Jason is a two-body ROV system. A 10-kilometer (6-mile) fiber-optic cable delivers electrical power and commands from the ship through Medea. A neutrally-buoyant tether connects Medea and Jason. The tether and cable also return real-time data and video imagery to the ship. Medea acts like a shock absorber, buffering Jason from the movements of the ship, while providing lighting and a bird’s-eye view of the ROV during science operations.

Pilots, engineers, navigators, and scientists work from a control room specifically designed for Jason operations. The control room is actually made out of two standard 20-foot shipping containers. The vans, now more than 10 years old, don’t look particularly impressive from the outside. If you didn’t happen to see the "Woods Hole Oceanographic Institution Deep Submergence Group" sign on the door, you might think it was just another set of old metal containers filled with boxes and random rusting equipment. But step inside while Jason is in the water and it’s as if you’ve been transported into something out of a science fiction movie.

recovery of the Jason

Immediately after ROV pilot Tito Collasius lowers the Jason onto the aft deck of the Ronald H. Brown with the Effer crane, navigator Brian Bingham straps the ROV down to the deck. Click image for larger view and image credit.

Pull back the dark curtain that prevents outside light from filling the room and you’re immediately surrounded by computers, electrical equipment, and dozens of multi-colored lights. Countless cords run from every corner and along every wall in the room. One entire wall seems to be covered with video monitors.

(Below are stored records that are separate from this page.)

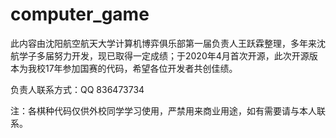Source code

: # computer_game

此内容由沈阳航空航天大学计算机博弈俱乐部第一届负责人王跃霖整理，多年来沈航学子多届努力开发，现已取得一定成绩；于2020年4月首次开源，此次开源版本为我校17年参加国赛的代码，希望各位开发者共创佳绩。

负责人联系方式：QQ 836473734

注：各棋种代码仅供外校同学学习使用，严禁用来商业用途，如有需要请与本人联系。

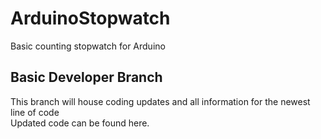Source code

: # ArduinoStopwatch
Basic counting stopwatch for Arduino

## Basic Developer Branch
This branch will house coding updates and all information for the newest line of code  
Updated code can be found here.
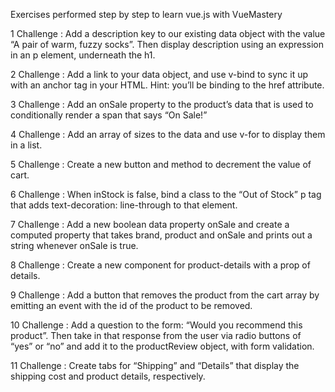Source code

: Exercises performed step by step to learn vue.js with VueMastery

1 Challenge : Add a description key to our existing data object with the value “A pair of warm, fuzzy socks”. Then display description using an expression in an p element, underneath the h1.

2 Challenge : Add a link to your data object, and use v-bind to sync it up with an anchor tag in your HTML. Hint: you’ll be binding to the href attribute.

3 Challenge : Add an onSale property to the product’s data that is used to conditionally render a span that says “On Sale!”

4 Challenge : Add an array of sizes to the data and use v-for to display them in a list.

5 Challenge : Create a new button and method to decrement the value of cart.

6 Challenge : When inStock is false, bind a class to the “Out of Stock” p tag that adds text-decoration: line-through to that element.

7 Challenge : Add a new boolean data property onSale and create a computed property that takes brand, product and onSale and prints out a string whenever onSale is true.

8 Challenge : Create a new component for product-details with a prop of details.

9 Challenge : Add a button that removes the product from the cart array by emitting an event with the id of the product to be removed.

10 Challenge : Add a question to the form: “Would you recommend this product”. Then take in that response from the user via radio buttons of “yes” or “no” and add it to the productReview object, with form validation.

11 Challenge : Create tabs for “Shipping” and “Details” that display the shipping cost and product details, respectively.

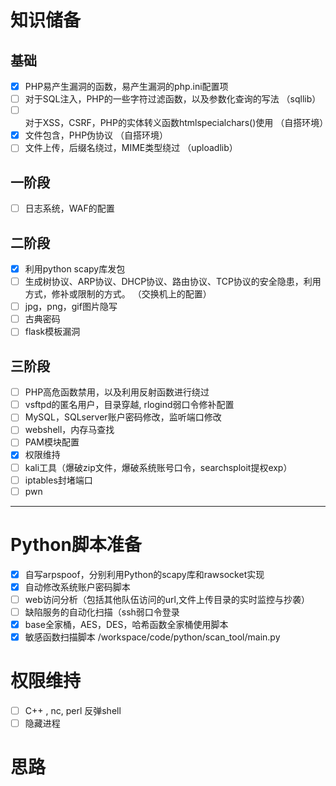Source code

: # 知识储备  
## 基础  
- [x] PHP易产生漏洞的函数，易产生漏洞的php.ini配置项  
- [ ] 对于SQL注入，PHP的一些字符过滤函数，以及参数化查询的写法  （sqllib）  
- [ ] 对于XSS，CSRF，PHP的实体转义函数htmlspecialchars()使用  （自搭环境）  
- [x] 文件包含，PHP伪协议  （自搭环境）  
- [ ] 文件上传，后缀名绕过，MIME类型绕过  （uploadlib）  

## 一阶段   
- [ ] 日志系统，WAF的配置  

## 二阶段  
- [x] 利用python scapy库发包      
- [ ] 生成树协议、ARP协议、DHCP协议、路由协议、TCP协议的安全隐患，利用方式，修补或限制的方式。  （交换机上的配置） 
- [ ] jpg，png，gif图片隐写  
- [ ] 古典密码  
- [ ] flask模板漏洞  

## 三阶段  
- [ ] PHP高危函数禁用，以及利用反射函数进行绕过
- [ ] vsftpd的匿名用户，目录穿越, rlogind弱口令修补配置  
- [ ] MySQL，SQLserver账户密码修改，监听端口修改  
- [ ] webshell，内存马查找  
- [ ] PAM模块配置  
- [x] 权限维持  
- [ ] kali工具（爆破zip文件，爆破系统账号口令，searchsploit提权exp）  
- [ ] iptables封堵端口  
- [ ] pwn

___  
# Python脚本准备  
- [x] 自写arpspoof，分别利用Python的scapy库和rawsocket实现  
- [x] 自动修改系统账户密码脚本  
- [ ] web访问分析（包括其他队伍访问的url,文件上传目录的实时监控与抄袭）  
- [ ] 缺陷服务的自动化扫描（ssh弱口令登录  
- [x] base全家桶，AES，DES，哈希函数全家桶使用脚本  
- [x] 敏感函数扫描脚本 /workspace/code/python/scan_tool/main.py  
# 权限维持  

- [ ] C++ , nc, perl 反弹shell  
- [ ] 隐藏进程  

# 思路  

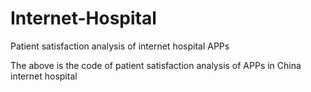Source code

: # Internet-Hospital
Patient satisfaction analysis of internet hospital APPs

The above is the code of patient satisfaction analysis of APPs in China internet hospital
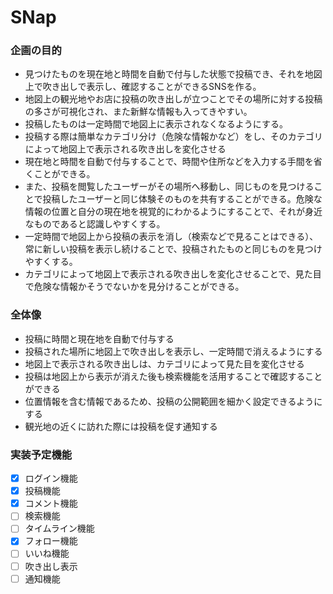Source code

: # SNap

### 企画の目的
* 見つけたものを現在地と時間を自動で付与した状態で投稿でき、それを地図上で吹き出しで表示し、確認することができるSNSを作る。 
* 地図上の観光地やお店に投稿の吹き出しが立つことでその場所に対する投稿の多さが可視化され、また新鮮な情報も入ってきやすい。 
* 投稿したものは一定時間で地図上に表示されなくなるようにする。 
* 投稿する際は簡単なカテゴリ分け（危険な情報かなど）をし、そのカテゴリによって地図上で表示される吹き出しを変化させる 
* 現在地と時間を自動で付与することで、時間や住所などを入力する手間を省くことができる。 
* また、投稿を閲覧したユーザーがその場所へ移動し、同じものを見つけることで投稿したユーザーと同じ体験そのものを共有することができる。危険な情報の位置と自分の現在地を視覚的にわかるようにすることで、それが身近なものであると認識しやすくする。 
* 一定時間で地図上から投稿の表示を消し（検索などで見ることはできる）、常に新しい投稿を表示し続けることで、投稿されたものと同じものを見つけやすくする。 
* カテゴリによって地図上で表示される吹き出しを変化させることで、見た目で危険な情報かそうでないかを見分けることができる。 

### 全体像 
* 投稿に時間と現在地を自動で付与する 
* 投稿された場所に地図上で吹き出しを表示し、一定時間で消えるようにする 
* 地図上で表示される吹き出しは、カテゴリによって見た目を変化させる 
* 投稿は地図上から表示が消えた後も検索機能を活用することで確認することができる 
* 位置情報を含む情報であるため、投稿の公開範囲を細かく設定できるようにする 
* 観光地の近くに訪れた際には投稿を促す通知する 

### 実装予定機能
- [x] ログイン機能
- [x] 投稿機能
- [x] コメント機能
- [ ] 検索機能
- [ ] タイムライン機能
- [x] フォロー機能
- [ ] いいね機能
- [ ] 吹き出し表示
- [ ] 通知機能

Even more impressive than the control room itself is what the 10 people in the Jason group are able to accomplish with all of the equipment. Once Jason is in the water, it takes 3 people to operate it: a pilot who "flies" the ROV; an engineer who monitors all the systems (electrical, mechanical, hydraulic, etc) and operates the winch which pays out/hauls in the fiber optic cable, which is attached to Medea; and a navigator who positions the research vessel so that Medea and Jason can operate in the desired area.

Behind the three Jason operators are the scientists. Two of these seats are taken by scientists that rotate every 4 hours. One is responsible for changing and labeling the many DVDs of video and data generated every dive as well as keeping a written log for easy reference. The other is responsible for keeping our digital log on the "Virtual Van." Finally, there are the other scientists overseeing specific operations on the sea floor: usually a watch-leader with at least one other co-worker to help operate the extra cameras and chemical sensors that are part of every dive.

Because the vehicles are capable of operating 24 hours per day, three shifts of three people each are required to run it. Rounding out the group of 10, is one person dedicated to overseeing all data collected by Jason and Medea.

It hard to keep up with Jason. It’s about 3 am right now and I’ve been awake for just under 24 hours. I’m fading fast and have to call it a night. Jason and Medea have been 1,400 meters below the ocean surface working hard for just under 36 hours . . . and they're still going strong!